Capturing Figshare Repositories

This demo serves no other purpose than to illustrate the technical capabilities of the Memento Tracer Framework for creating high quality captures of web publications. It has been selected because it illustrates the ability of the framework to capture resources that would be very difficult, if not impossible, to capture using regular web crawling approaches.

Step 1 - A Curator Records a Trace Using the Memento Tracer Browser Extension

The below screencast shows the process of creating a Trace, using the Memento Tracer browser extension, on the basis of the Figshare repository https://figshare.com/articles/Beyond_Throughput_a_4G_LTE_Dataset_with_Channel_and_Context_Metrics/6153497. The extension intercepts all interactions (e.g., clicks) of the curator with this Figshare repository and records them as a Trace, serialized in JSON. In this Trace, each interaction is expressed such that the entity that is subject to interaction is uniquely and abstractly identified. That is, the interaction is not tied to this specific repository on which the Trace is recorded. As a result, the recorded Trace will be re-usable in Step 3 to automatically interact with other, similar repositories, in order to generate quality captures.

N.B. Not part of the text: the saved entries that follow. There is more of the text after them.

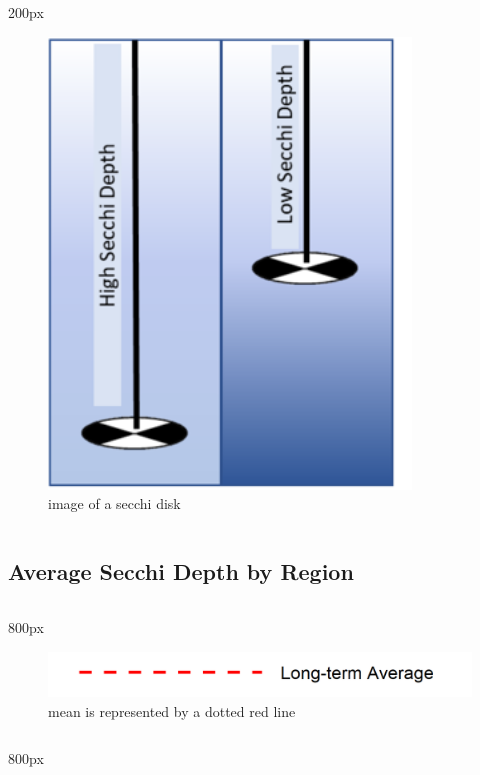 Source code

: \documentclass[
]{book}
\begin{document}
\begin{column}{200px\textwidth}
\begin{figure}

{\centering \includegraphics[width=3.79in]{figures/secchidisc} 

}

\caption{image of a secchi disk}\label{fig:unnamed-chunk-49}
\end{figure}
\end{column}

\hypertarget{average-secchi-depth-by-region-1}{%
\subsection{Average Secchi Depth by Region}\label{average-secchi-depth-by-region-1}}

\begin{column}{800px\textwidth}
\begin{figure}
\includegraphics[width=15.25in]{figures/mline} \caption{mean is represented by a dotted red line}\label{fig:unnamed-chunk-50}
\end{figure}
\end{column}

\begin{column}{800px\textwidth}
\end{column}
\end{document}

Legend for the above screencast:

The curator navigates to the Figshare repository https://figshare.com/articles/Beyond_Throughput_a_4G_LTE_Dataset_with_Channel_and_Context_Metrics/6153497 and activates the Memento Tracer browser extension.
The curator wants captures of Figshare repositories to include the repository as a ZIP file. This is achived by:

In the extension, the curator activates the "Record Clicks" option and then clicks the "Download all" button in the Figshare repository page. The extension records this interaction.
The curator deactivates the extension's "Record Clicks" option.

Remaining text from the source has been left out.